__WHAT TO WORK ON__
Begin at the first line of the records below and, please, give each line again exactly until the line with "In der Bibel" is included.

(Source records)
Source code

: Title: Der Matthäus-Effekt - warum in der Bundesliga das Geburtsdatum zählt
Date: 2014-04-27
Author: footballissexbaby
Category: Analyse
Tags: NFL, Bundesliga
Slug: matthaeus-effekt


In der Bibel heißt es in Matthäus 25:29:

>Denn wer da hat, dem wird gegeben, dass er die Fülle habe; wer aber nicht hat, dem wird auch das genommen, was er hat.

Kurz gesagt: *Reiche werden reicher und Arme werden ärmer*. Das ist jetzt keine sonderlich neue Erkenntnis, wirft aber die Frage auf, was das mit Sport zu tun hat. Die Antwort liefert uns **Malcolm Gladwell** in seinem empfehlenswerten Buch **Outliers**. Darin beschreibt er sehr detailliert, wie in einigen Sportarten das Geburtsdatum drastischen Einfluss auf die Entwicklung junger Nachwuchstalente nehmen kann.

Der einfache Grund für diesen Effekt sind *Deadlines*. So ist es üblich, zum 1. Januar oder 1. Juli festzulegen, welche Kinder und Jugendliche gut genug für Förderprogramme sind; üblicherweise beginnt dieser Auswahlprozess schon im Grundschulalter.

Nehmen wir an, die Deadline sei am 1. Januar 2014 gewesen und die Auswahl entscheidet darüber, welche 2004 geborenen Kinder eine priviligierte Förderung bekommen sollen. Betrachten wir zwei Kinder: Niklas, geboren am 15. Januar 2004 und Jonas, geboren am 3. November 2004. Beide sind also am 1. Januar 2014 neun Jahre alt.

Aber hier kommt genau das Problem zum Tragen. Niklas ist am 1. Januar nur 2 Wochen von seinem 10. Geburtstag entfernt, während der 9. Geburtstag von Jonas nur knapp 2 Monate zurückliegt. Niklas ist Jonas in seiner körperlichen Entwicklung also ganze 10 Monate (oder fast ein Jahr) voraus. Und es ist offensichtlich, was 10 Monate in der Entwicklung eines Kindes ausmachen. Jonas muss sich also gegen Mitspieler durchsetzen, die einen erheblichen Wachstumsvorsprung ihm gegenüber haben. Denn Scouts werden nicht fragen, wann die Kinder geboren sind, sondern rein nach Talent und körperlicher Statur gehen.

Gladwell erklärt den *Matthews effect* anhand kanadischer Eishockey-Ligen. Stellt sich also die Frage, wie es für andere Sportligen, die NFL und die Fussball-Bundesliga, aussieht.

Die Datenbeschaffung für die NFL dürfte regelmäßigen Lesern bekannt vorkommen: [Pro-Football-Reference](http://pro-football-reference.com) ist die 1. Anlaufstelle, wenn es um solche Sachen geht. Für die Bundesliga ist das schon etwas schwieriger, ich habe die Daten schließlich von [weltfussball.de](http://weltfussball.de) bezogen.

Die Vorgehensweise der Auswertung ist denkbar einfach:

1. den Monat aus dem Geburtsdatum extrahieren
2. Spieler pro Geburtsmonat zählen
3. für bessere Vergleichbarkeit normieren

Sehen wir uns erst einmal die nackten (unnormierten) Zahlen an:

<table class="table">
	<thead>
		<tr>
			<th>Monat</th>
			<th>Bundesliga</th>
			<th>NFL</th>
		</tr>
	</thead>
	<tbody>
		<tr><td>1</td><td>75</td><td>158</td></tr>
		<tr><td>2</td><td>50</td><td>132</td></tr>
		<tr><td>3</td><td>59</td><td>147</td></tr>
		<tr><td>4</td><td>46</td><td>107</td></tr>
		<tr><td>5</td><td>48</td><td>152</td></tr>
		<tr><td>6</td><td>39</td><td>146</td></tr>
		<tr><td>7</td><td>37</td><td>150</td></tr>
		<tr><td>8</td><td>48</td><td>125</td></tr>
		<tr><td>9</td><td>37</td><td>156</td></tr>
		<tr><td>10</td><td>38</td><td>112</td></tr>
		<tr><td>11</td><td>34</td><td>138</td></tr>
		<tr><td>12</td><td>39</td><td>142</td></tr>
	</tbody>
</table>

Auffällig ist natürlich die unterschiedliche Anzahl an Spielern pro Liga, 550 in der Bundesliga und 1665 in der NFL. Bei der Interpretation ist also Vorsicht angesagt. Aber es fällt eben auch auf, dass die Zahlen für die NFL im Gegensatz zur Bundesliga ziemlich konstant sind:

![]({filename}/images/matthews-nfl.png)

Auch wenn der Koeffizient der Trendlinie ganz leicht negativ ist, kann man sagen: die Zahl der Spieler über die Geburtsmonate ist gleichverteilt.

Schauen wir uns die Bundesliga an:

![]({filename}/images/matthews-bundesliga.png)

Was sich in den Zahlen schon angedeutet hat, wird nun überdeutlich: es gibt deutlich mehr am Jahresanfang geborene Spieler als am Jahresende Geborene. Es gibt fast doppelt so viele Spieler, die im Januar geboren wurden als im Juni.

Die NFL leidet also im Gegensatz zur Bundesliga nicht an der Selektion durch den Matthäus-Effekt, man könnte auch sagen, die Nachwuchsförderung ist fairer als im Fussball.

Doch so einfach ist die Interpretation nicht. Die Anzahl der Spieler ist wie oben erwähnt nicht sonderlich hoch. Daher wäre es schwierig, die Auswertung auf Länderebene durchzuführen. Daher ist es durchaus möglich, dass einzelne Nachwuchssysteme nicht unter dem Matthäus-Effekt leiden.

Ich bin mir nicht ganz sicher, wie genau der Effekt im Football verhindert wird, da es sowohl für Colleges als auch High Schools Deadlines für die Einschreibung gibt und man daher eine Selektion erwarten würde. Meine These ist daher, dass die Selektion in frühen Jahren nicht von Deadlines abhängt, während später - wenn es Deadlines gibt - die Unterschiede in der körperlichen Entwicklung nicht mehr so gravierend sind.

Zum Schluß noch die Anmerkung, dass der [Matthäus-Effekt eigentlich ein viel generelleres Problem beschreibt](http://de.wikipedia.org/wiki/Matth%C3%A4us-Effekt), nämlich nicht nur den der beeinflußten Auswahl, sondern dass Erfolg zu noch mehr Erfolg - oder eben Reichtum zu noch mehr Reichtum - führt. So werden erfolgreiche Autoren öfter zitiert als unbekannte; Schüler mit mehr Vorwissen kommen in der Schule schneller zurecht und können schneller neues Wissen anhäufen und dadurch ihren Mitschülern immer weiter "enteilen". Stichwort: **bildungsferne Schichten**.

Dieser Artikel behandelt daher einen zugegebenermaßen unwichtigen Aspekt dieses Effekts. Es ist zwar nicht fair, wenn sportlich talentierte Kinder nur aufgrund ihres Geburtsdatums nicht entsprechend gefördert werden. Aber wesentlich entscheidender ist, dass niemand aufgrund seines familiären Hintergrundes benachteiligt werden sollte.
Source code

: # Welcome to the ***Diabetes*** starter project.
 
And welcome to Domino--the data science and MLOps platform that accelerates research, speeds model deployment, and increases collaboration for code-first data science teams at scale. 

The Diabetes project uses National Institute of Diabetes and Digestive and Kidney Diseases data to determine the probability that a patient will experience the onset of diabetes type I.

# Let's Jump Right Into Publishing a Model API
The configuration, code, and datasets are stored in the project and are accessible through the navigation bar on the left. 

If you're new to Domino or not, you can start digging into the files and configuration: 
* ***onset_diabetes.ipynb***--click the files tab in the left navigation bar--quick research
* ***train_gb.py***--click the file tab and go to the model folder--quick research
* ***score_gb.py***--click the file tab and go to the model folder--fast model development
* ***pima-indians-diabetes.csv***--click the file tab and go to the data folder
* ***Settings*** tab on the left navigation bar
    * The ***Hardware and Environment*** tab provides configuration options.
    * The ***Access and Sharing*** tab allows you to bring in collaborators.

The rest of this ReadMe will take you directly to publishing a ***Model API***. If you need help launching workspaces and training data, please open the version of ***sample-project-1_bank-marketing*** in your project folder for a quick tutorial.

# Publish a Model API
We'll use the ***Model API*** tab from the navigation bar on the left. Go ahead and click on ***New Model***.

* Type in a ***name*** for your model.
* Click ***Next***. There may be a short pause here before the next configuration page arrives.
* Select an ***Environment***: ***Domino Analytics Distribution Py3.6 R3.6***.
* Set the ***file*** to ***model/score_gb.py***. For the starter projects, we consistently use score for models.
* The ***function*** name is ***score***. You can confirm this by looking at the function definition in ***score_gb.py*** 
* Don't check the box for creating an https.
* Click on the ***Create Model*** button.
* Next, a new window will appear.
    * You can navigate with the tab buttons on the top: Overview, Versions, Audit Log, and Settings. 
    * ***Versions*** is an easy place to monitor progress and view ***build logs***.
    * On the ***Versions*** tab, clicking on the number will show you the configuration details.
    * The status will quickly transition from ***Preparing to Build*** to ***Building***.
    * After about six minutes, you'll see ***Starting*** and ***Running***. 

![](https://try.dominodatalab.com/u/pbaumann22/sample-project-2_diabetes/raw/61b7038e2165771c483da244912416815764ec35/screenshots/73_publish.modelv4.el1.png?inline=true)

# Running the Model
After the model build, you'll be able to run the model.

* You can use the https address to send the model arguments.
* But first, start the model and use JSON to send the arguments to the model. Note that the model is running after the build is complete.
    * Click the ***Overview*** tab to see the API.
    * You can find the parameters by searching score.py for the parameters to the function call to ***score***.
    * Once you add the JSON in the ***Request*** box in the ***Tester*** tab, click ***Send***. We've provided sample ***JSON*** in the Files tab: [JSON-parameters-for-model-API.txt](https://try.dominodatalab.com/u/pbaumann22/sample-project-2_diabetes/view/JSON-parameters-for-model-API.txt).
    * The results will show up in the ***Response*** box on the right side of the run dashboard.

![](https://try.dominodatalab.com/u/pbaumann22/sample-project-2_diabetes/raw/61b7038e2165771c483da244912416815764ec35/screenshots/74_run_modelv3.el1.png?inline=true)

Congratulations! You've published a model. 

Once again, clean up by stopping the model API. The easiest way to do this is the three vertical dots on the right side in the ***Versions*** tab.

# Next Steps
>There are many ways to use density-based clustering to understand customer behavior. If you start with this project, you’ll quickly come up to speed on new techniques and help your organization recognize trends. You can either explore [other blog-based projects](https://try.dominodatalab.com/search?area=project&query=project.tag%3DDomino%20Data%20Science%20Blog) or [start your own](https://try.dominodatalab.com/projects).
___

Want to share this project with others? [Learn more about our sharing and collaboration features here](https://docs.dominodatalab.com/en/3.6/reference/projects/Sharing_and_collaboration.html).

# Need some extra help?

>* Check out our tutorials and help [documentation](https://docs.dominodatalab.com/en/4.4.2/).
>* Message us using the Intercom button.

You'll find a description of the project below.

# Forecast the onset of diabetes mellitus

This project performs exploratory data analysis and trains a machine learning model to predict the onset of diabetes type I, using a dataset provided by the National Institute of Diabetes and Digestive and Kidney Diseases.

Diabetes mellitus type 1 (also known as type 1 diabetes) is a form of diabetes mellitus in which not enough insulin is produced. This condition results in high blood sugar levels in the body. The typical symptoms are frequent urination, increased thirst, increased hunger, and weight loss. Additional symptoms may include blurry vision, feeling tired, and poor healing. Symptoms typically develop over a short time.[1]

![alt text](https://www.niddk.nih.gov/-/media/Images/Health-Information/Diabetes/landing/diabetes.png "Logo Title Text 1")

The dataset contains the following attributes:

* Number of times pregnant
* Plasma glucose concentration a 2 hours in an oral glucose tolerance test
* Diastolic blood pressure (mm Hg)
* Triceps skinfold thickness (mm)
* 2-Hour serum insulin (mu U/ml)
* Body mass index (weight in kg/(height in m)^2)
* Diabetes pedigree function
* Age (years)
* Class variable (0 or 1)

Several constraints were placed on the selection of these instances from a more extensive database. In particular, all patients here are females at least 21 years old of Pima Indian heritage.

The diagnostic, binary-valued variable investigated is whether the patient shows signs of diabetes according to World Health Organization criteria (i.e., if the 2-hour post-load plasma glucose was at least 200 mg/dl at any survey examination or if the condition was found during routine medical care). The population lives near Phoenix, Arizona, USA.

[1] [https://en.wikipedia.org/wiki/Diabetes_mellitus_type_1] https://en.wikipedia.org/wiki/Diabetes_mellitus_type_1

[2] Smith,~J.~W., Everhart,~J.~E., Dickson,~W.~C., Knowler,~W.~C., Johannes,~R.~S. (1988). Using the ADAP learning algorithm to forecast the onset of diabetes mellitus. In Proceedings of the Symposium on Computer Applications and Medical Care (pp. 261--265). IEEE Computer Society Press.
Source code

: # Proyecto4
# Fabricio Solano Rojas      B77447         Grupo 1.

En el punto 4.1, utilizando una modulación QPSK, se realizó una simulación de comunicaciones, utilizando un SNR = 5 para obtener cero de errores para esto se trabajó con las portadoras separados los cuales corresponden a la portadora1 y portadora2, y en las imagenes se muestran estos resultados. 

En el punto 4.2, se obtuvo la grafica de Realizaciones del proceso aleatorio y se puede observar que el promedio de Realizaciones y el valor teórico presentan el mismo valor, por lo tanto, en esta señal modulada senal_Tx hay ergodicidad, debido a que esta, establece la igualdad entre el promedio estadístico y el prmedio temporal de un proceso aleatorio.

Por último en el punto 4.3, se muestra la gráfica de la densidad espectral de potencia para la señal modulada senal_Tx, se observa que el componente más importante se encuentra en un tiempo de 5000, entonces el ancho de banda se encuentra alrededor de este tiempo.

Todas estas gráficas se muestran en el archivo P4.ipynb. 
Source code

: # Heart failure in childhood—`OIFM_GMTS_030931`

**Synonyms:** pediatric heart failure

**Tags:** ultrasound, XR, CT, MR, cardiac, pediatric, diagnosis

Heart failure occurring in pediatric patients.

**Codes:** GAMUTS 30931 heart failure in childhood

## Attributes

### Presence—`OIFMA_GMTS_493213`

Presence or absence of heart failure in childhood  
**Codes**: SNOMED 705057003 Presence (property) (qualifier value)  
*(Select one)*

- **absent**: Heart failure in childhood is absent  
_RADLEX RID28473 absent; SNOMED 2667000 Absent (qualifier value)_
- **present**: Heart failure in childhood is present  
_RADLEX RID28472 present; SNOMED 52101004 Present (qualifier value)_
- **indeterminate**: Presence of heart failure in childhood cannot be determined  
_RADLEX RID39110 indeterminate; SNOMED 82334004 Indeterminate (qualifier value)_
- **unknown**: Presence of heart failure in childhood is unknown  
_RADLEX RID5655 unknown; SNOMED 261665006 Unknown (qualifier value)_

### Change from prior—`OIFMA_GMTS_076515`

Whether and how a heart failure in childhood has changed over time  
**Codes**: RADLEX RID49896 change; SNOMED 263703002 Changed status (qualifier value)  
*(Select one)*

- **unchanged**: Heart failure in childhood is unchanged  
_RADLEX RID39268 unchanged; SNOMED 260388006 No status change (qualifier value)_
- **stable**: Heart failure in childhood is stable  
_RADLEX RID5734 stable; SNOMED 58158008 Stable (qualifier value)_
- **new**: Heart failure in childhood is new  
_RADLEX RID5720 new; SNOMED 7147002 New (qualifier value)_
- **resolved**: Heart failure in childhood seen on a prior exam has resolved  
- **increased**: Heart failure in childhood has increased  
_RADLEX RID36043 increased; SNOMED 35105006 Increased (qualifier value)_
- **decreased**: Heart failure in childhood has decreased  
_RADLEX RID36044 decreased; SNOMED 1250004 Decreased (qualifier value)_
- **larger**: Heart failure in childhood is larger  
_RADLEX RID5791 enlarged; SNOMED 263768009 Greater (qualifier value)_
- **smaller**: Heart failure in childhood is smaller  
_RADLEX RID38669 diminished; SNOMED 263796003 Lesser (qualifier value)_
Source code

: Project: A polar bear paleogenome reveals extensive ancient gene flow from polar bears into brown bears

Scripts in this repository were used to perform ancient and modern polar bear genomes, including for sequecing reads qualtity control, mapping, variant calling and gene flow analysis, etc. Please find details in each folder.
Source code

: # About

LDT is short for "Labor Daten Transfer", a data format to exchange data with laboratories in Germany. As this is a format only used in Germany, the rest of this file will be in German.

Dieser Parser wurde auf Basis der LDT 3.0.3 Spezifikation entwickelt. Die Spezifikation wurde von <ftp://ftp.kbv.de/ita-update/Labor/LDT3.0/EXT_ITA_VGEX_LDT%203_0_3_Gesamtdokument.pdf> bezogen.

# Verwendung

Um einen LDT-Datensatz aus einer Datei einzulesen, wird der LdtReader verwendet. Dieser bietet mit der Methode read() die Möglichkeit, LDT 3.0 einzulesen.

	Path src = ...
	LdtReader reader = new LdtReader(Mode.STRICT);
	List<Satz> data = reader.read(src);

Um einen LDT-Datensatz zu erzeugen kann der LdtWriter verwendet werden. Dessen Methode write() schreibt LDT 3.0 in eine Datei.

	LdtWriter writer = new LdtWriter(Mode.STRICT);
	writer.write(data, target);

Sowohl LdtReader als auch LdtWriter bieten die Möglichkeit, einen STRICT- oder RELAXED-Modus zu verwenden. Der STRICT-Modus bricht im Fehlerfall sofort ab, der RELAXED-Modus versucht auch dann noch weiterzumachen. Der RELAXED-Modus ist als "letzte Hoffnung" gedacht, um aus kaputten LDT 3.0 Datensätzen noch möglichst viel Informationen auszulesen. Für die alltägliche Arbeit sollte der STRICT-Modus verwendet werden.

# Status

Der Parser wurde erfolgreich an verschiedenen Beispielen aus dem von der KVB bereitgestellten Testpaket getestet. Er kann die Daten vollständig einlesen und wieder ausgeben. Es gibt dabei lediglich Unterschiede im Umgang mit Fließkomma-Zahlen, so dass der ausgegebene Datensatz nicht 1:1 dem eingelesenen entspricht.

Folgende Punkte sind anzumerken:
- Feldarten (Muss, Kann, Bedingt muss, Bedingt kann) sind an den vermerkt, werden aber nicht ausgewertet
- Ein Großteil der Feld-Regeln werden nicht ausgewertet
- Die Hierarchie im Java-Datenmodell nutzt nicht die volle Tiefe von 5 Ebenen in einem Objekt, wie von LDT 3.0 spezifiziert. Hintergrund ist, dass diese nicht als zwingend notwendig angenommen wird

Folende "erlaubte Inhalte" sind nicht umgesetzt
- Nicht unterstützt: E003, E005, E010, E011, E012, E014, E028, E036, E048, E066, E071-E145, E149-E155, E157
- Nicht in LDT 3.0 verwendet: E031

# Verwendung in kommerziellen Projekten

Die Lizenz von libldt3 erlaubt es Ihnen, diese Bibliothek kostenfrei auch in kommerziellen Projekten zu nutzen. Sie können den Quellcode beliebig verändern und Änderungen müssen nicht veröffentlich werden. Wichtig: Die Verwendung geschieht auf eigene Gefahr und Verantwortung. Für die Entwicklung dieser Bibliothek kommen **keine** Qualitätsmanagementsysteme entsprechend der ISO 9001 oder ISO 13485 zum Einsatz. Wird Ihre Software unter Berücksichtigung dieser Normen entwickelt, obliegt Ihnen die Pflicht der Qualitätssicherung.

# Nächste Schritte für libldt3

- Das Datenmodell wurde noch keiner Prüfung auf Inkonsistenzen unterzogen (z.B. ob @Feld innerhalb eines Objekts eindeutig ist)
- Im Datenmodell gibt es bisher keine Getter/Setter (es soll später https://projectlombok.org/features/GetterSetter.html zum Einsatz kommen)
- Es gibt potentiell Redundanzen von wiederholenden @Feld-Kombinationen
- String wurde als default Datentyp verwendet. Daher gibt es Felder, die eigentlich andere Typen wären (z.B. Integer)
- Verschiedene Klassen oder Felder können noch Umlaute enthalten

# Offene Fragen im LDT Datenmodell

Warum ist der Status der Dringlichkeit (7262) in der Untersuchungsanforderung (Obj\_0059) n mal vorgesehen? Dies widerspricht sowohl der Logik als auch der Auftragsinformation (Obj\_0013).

__ANSWER__
Source code

: Title: Der Matthäus-Effekt - warum in der Bundesliga das Geburtsdatum zählt
Date: 2014-04-27
Author: footballissexbaby
Category: Analyse
Tags: NFL, Bundesliga
Slug: matthaeus-effekt


In der Bibel heißt es in Matthäus 25:29:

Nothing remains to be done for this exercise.